But technology now allows students to show what they’ve learned with the swipe of a hand or even the touch of their nose.
Nicholson has watched students transform before her eyes once they finally make a connection with the world.
KASEC Director Cheryl Harshman said some behavior problems have disappeared completely. Students who were aggravated that other people couldn’t understand them before could let go of their frustrations.
“It opens up a whole new world for them,” she said.
A few miles east at Eastern High School, the scene is much the same.
High schoolers in a life skills class concentrated on counting money using an iPad application.
Their worksheets show a picture of four pennies. They find the picture of the penny on the iPad and type in the number four.
The iPad tells them those pennies are worth $0.04.
Jonathan Snow worked through the exercise, rarely looking up from his tablet — even as people around him talked.

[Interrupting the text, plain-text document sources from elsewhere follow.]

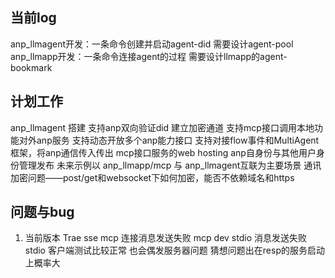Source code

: ## 当前log
anp_llmagent开发：一条命令创建并启动agent-did
    需要设计agent-pool
anp_llmapp开发：一条命令连接agent的过程
    需要设计llmapp的agent-bookmark


## 计划工作

anp_llmagent 搭建
    支持anp双向验证did 建立加密通道
    支持mcp接口调用本地功能对外anp服务
    支持动态开放多个anp能力接口
    支持对接flow事件和MultiAgent框架，将anp通信传入传出
mcp接口服务的web hosting
anp自身份与其他用户身份管理发布
未来示例以 anp_llmapp/mcp 与 anp_llmagent互联为主要场景
通讯加密问题——post/get和websocket下如何加密，能否不依赖域名和https

## 问题与bug

1. 当前版本
    Trae sse mcp 连接消息发送失败
    mcp dev stdio 消息发送失败
    stdio 客户端测试比较正常 也会偶发服务器问题
    猜想问题出在resp的服务启动上概率大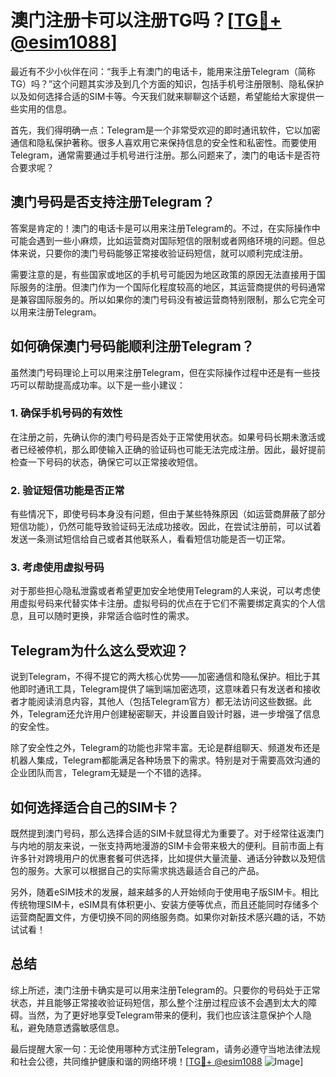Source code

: # 澳门注册卡可以注册TG吗？[[TG💪+ @esim1088](https://t.me/s/esim1088)]

最近有不少小伙伴在问：“我手上有澳门的电话卡，能用来注册Telegram（简称TG）吗？”这个问题其实涉及到几个方面的知识，包括手机号注册限制、隐私保护以及如何选择合适的SIM卡等。今天我们就来聊聊这个话题，希望能给大家提供一些实用的信息。

首先，我们得明确一点：Telegram是一个非常受欢迎的即时通讯软件，它以加密通信和隐私保护著称。很多人喜欢用它来保持信息的安全性和私密性。而要使用Telegram，通常需要通过手机号进行注册。那么问题来了，澳门的电话卡是否符合要求呢？

## 澳门号码是否支持注册Telegram？

答案是肯定的！澳门的电话卡是可以用来注册Telegram的。不过，在实际操作中可能会遇到一些小麻烦，比如运营商对国际短信的限制或者网络环境的问题。但总体来说，只要你的澳门号码能够正常接收验证码短信，就可以顺利完成注册。

需要注意的是，有些国家或地区的手机号可能因为地区政策的原因无法直接用于国际服务的注册。但澳门作为一个国际化程度较高的地区，其运营商提供的号码通常是兼容国际服务的。所以如果你的澳门号码没有被运营商特别限制，那么它完全可以用来注册Telegram。

## 如何确保澳门号码能顺利注册Telegram？

虽然澳门号码理论上可以用来注册Telegram，但在实际操作过程中还是有一些技巧可以帮助提高成功率。以下是一些小建议：

### 1. 确保手机号码的有效性

在注册之前，先确认你的澳门号码是否处于正常使用状态。如果号码长期未激活或者已经被停机，那么即使输入正确的验证码也可能无法完成注册。因此，最好提前检查一下号码的状态，确保它可以正常接收短信。

### 2. 验证短信功能是否正常

有些情况下，即使号码本身没有问题，但由于某些特殊原因（如运营商屏蔽了部分短信功能），仍然可能导致验证码无法成功接收。因此，在尝试注册前，可以试着发送一条测试短信给自己或者其他联系人，看看短信功能是否一切正常。

### 3. 考虑使用虚拟号码

对于那些担心隐私泄露或者希望更加安全地使用Telegram的人来说，可以考虑使用虚拟号码来代替实体卡注册。虚拟号码的优点在于它们不需要绑定真实的个人信息，且可以随时更换，非常适合临时性的需求。

## Telegram为什么这么受欢迎？

说到Telegram，不得不提它的两大核心优势——加密通信和隐私保护。相比于其他即时通讯工具，Telegram提供了端到端加密选项，这意味着只有发送者和接收者才能阅读消息内容，其他人（包括Telegram官方）都无法访问这些数据。此外，Telegram还允许用户创建秘密聊天，并设置自毁计时器，进一步增强了信息的安全性。

除了安全性之外，Telegram的功能也非常丰富。无论是群组聊天、频道发布还是机器人集成，Telegram都能满足各种场景下的需求。特别是对于需要高效沟通的企业团队而言，Telegram无疑是一个不错的选择。

## 如何选择适合自己的SIM卡？

既然提到澳门号码，那么选择合适的SIM卡就显得尤为重要了。对于经常往返澳门与内地的朋友来说，一张支持两地漫游的SIM卡会带来极大的便利。目前市面上有许多针对跨境用户的优惠套餐可供选择，比如提供大量流量、通话分钟数以及短信包的服务。大家可以根据自己的实际需求挑选最适合自己的产品。

另外，随着eSIM技术的发展，越来越多的人开始倾向于使用电子版SIM卡。相比传统物理SIM卡，eSIM具有体积更小、安装方便等优点，而且还能同时存储多个运营商配置文件，方便切换不同的网络服务商。如果你对新技术感兴趣的话，不妨试试看！

## 总结

综上所述，澳门注册卡确实是可以用来注册Telegram的。只要你的号码处于正常状态，并且能够正常接收验证码短信，那么整个注册过程应该不会遇到太大的障碍。当然，为了更好地享受Telegram带来的便利，我们也应该注意保护个人隐私，避免随意透露敏感信息。

最后提醒大家一句：无论使用哪种方式注册Telegram，请务必遵守当地法律法规和社会公德，共同维护健康和谐的网络环境！[[TG💪+ @esim1088](https://t.me/s/esim1088) ![Image](https://i.postimg.cc/4NQfJmqS/Snipaste-2025-05-13-00-14-12.png)]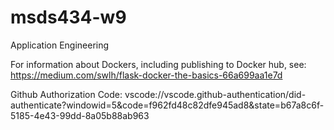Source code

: # msds434-w9

Application Engineering

For information about Dockers, including publishing to Docker hub, see: https://medium.com/swlh/flask-docker-the-basics-66a699aa1e7d

Github Authorization Code:
vscode://vscode.github-authentication/did-authenticate?windowid=5&code=f962fd48c82dfe945ad8&state=b67a8c6f-5185-4e43-99dd-8a05b88ab963
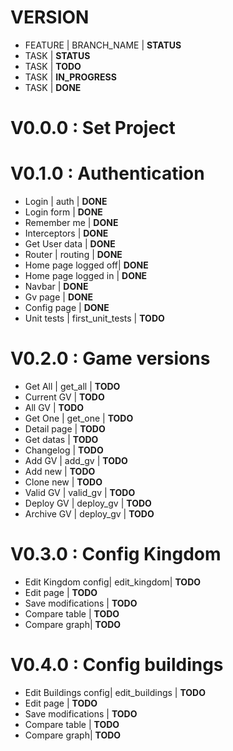 # VERSION

 * FEATURE | BRANCH_NAME | **STATUS**
  * TASK | **STATUS**
  * TASK | **TODO**
  * TASK | **IN_PROGRESS**
  * TASK | **DONE**

# V0.0.0 : Set Project

# V0.1.0 : Authentication

 * Login | auth | **DONE**
  * Login form  | **DONE**
  * Remember me  | **DONE**
  * Interceptors | **DONE**
  * Get User data | **DONE**
 * Router | routing | **DONE**
  * Home page logged off| **DONE**
  * Home page logged in | **DONE**
  * Navbar | **DONE**
  * Gv page | **DONE**
  * Config page | **DONE**
 * Unit tests | first_unit_tests | **TODO**

# V0.2.0 : Game versions
 * Get All | get_all | **TODO**
  * Current GV  | **TODO**
  * All GV | **TODO**
 * Get One | get_one | **TODO**
  * Detail page | **TODO**
  * Get datas | **TODO**
  * Changelog | **TODO**
 * Add GV | add_gv | **TODO**
  * Add new | **TODO**
  * Clone new | **TODO**
 * Valid GV | valid_gv | **TODO**
 * Deploy GV | deploy_gv | **TODO**
 * Archive GV | deploy_gv | **TODO**

# V0.3.0 : Config Kingdom
 * Edit Kingdom config| edit_kingdom| **TODO**
  * Edit page | **TODO**
  * Save modifications | **TODO**
  * Compare table | **TODO**
  * Compare graph| **TODO**

# V0.4.0 : Config buildings
 * Edit Buildings config| edit_buildings | **TODO**
  * Edit page | **TODO**
  * Save modifications | **TODO**
  * Compare table | **TODO**
  * Compare graph| **TODO**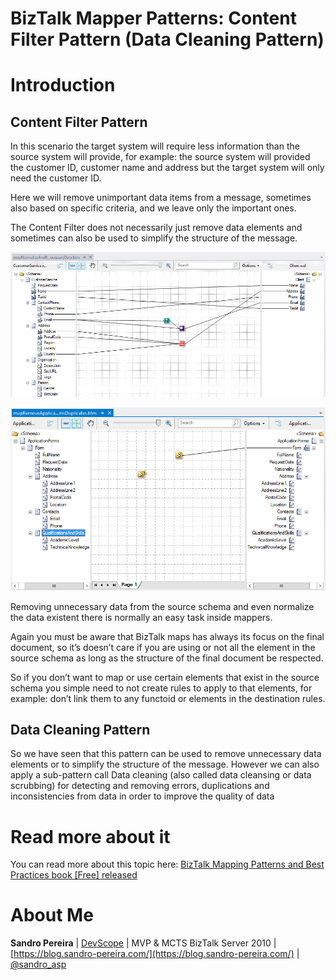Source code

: # BizTalk Mapper Patterns: Content Filter Pattern (Data Cleaning Pattern)

# Introduction

## Content Filter Pattern
In this scenario the target system will require less information than the source system will provide, for example: the source system will provided the customer ID, customer name and address but the target system will only need the customer ID.

Here we will remove unimportant data items from a message, sometimes also based on specific criteria, and we leave only the important ones.

The Content Filter does not necessarily just remove data elements and sometimes can also be used to simplify the structure of the message.

![Content Filter Pattern](media/BizTalk-Mapper-Patterns-Content-Filter-Pattern.png)

![Data Cleaning Pattern](media/BizTalk-Mapper-Patterns-Data-Cleaning-Pattern.png)

Removing unnecessary data from the source schema and even normalize the data existent there is normally an easy task inside mappers.

Again you must be aware that BizTalk maps has always its focus on the final document, so it’s doesn’t care if you are using or not all the element in the source schema as long as the structure of the final document be respected.

So if you don’t want to map or use certain elements that exist in the source schema you simple need to not create rules to apply to that elements, for example: don’t link them to any functoid or elements in the destination rules.

## Data Cleaning Pattern
So we have seen that this pattern can be used to remove unnecessary data elements or to simplify the structure of the message. However we can also apply a sub-pattern call Data cleaning (also called data cleansing or data scrubbing) for detecting and removing errors, duplications and inconsistencies from data in order to improve the quality of data
 
# Read more about it
You can read more about this topic here: [BizTalk Mapping Patterns and Best Practices book [Free] released](https://blog.sandro-pereira.com/2014/09/28/biztalk-mapping-patterns-and-best-practices-book-free-released/)

# About Me
**Sandro Pereira** | [DevScope](http://www.devscope.net/) | MVP & MCTS BizTalk Server 2010 | [https://blog.sandro-pereira.com/](https://blog.sandro-pereira.com/) | [@sandro_asp](https://twitter.com/sandro_asp)

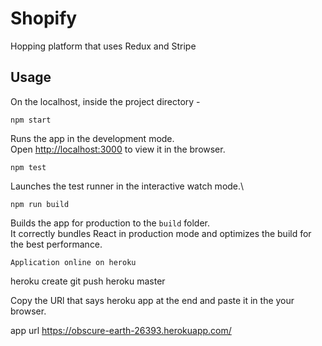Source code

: # Shopify

Hopping platform that uses Redux and Stripe

## Usage

On the localhost, inside the project directory - 

`npm start`

Runs the app in the development mode.\
Open [http://localhost:3000](http://localhost:3000) to view it in the browser.

`npm test`

Launches the test runner in the interactive watch mode.\

`npm run build`

Builds the app for production to the `build` folder.\
It correctly bundles React in production mode and optimizes the build for the best performance.

`Application online on heroku`

heroku create
git push heroku master

Copy the URl that says heroku app at the end and paste it in the your browser.  

app url https://obscure-earth-26393.herokuapp.com/
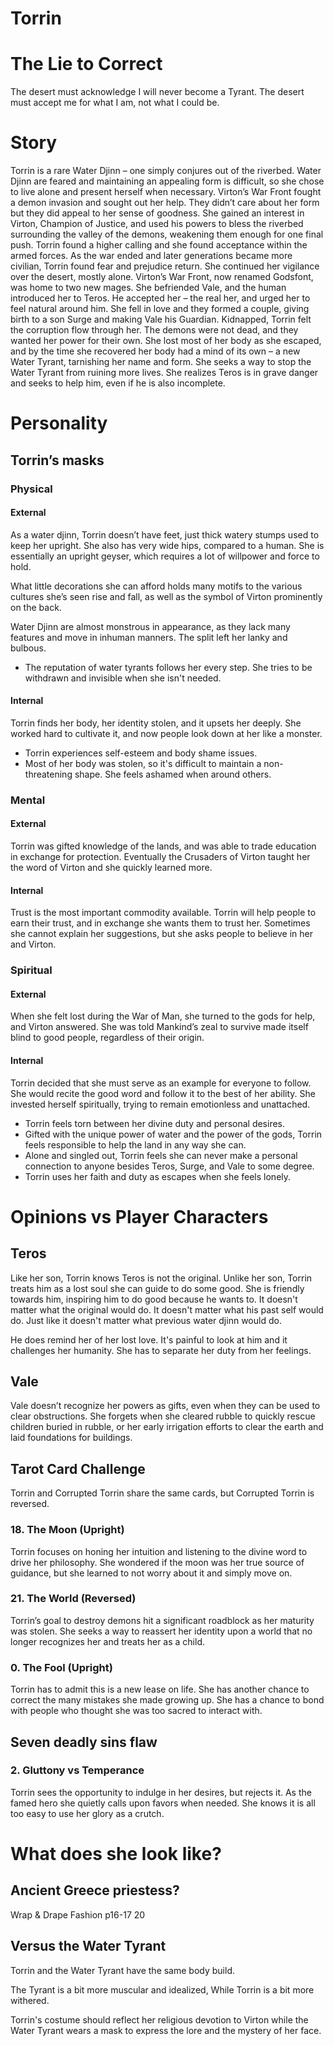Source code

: # Torrin
# The Lie to Correct
The desert must acknowledge I will never become a Tyrant.
The desert must accept me for what I am, not what I could be.
# Story
Torrin is a rare Water Djinn – one simply conjures out of the riverbed. Water Djinn are feared and maintaining an appealing form is difficult, so she chose to live alone and present herself when necessary.
Virton’s War Front fought a demon invasion and sought out her help. They didn’t care about her form but they did appeal to her sense of goodness. She gained an interest in Virton, Champion of Justice, and used his powers to bless the riverbed surrounding the valley of the demons, weakening them enough for one final push. Torrin found a higher calling and she found acceptance within the armed forces. As the war ended and later generations became more civilian, Torrin found fear and prejudice return. She continued her vigilance over the desert, mostly alone.
Virton’s War Front, now renamed Godsfont, was home to two new mages. She befriended Vale, and the human introduced her to Teros. He accepted her – the real her, and urged her to feel natural around him. She fell in love and they formed a couple, giving birth to a son Surge and making Vale his Guardian.
Kidnapped, Torrin felt the corruption flow through her. The demons were not dead, and they wanted her power for their own. She lost most of her body as she escaped, and by the time she recovered her body had a mind of its own – a new Water Tyrant, tarnishing her name and form.
She seeks a way to stop the Water Tyrant from ruining more lives. She realizes Teros is in grave danger and seeks to help him, even if he is also incomplete.
# Personality
## Torrin’s masks
### Physical
#### External
As a water djinn, Torrin doesn’t have feet, just thick watery stumps used to keep her upright. She also has very wide hips, compared to a human. She is essentially an upright geyser, which requires a lot of willpower and force to hold.

What little decorations she can afford holds many motifs to the various cultures she’s seen rise and fall, as well as the symbol of Virton prominently on the back.

Water Djinn are almost monstrous in appearance, as they lack many features and move in inhuman manners. The split left her lanky and bulbous.

- The reputation of water tyrants follows her every step. She tries to be withdrawn and invisible when she isn't needed.

#### Internal
Torrin finds her body, her identity stolen, and it upsets her deeply. She worked hard to cultivate it, and now people look down at her like a monster.

- Torrin experiences self-esteem and body shame issues.
- Most of her body was stolen, so it's difficult to maintain a non-threatening shape. She feels ashamed when around others.

### Mental
#### External
Torrin was gifted knowledge of the lands, and was able to trade education in exchange for protection. Eventually the Crusaders of Virton taught her the word of Virton and she quickly learned more.
#### Internal
Trust is the most important commodity available. Torrin will help people to earn their trust, and in exchange she wants them to trust her. Sometimes she cannot explain her suggestions, but she asks people to believe in her and Virton.
### Spiritual
#### External
When she felt lost during the War of Man, she turned to the gods for help, and Virton answered. She was told Mankind’s zeal to survive made itself blind to good people, regardless of their origin.
#### Internal
Torrin decided that she must serve as an example for everyone to follow. She would recite the good word and follow it to the best of her ability. She invested herself spiritually, trying to remain emotionless and unattached.

- Torrin feels torn between her divine duty and personal desires. 
- Gifted with the unique power of water and the power of the gods, Torrin feels responsible to help the land in any way she can.
- Alone and singled out, Torrin feels she can never make a personal connection to anyone besides Teros, Surge, and Vale to some degree.
- Torrin uses her faith and duty as escapes when she feels lonely.

# Opinions vs Player Characters
## Teros
Like her son, Torrin knows Teros is not the original. Unlike her son, Torrin treats him as a lost soul she can guide to do some good. She is friendly towards him, inspiring him to do good because he wants to. It doesn't matter what the original would do. It doesn't matter what his past self would do. Just like it doesn't matter what previous water djinn would do.

He does remind her of her lost love. It's painful to look at him and it challenges her  humanity. She has to separate her duty from her feelings.

## Vale
Vale doesn’t recognize her powers as gifts, even when they can be used to clear obstructions. She forgets when she cleared rubble to quickly rescue children buried in rubble, or her early irrigation efforts to clear the earth and laid foundations for buildings.

## Tarot Card Challenge
Torrin and Corrupted Torrin share the same cards, but Corrupted Torrin is reversed.
### 18. The Moon (Upright)
Torrin focuses on honing her intuition and listening to the divine word to drive her philosophy. She wondered if the moon was her true source of guidance, but she learned to not worry about it and simply move on.
### 21. The World (Reversed)
Torrin’s goal to destroy demons hit a significant roadblock as her maturity was stolen. She seeks a way to reassert her identity upon a world that no longer recognizes her and treats her as a child.
### 0. The Fool (Upright)
Torrin has to admit this is a new lease on life. She has another chance to correct the many mistakes she made growing up. She has a chance to bond with people who thought she was too sacred to interact with.
## Seven deadly sins flaw
### 2. Gluttony vs Temperance
Torrin sees the opportunity to indulge in her desires, but rejects it. As the famed hero she quietly calls upon favors when needed. She knows it is all too easy to use her glory as a crutch.

# What does she look like?
## Ancient Greece priestess?
Wrap & Drape Fashion p16-17 20
## Versus the Water Tyrant
Torrin and the Water Tyrant have the same body build.

The Tyrant is a bit more muscular and idealized, While Torrin is a bit more withered.

Torrin's costume should reflect her religious devotion to Virton while the Water Tyrant wears a mask to express the lore and the mystery of her face.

“That’s amazing,” Harshman said.
At one time, Snow veered off task so many times in a day he had to wear headphones to block out the distractions.
The technology keeps him so engaged that he no longer needs them, Harshman said.
Students learn to read books using an easy reader application.
Sometimes the teens learn to play games on the tablet, life skills teacher Mary Evans said.
The high schoolers she teaches often can’t play video games like their peers because the controllers have too many buttons.
But on the iPad, many of the games can be played with just a swipe to the screen.
“The kids love it,” she said.
They’re constantly asking her when she will let them use the iPads again.
Harshman said it’s her dream to implement one-to-one technology in all her special education classrooms at Western and Eastern.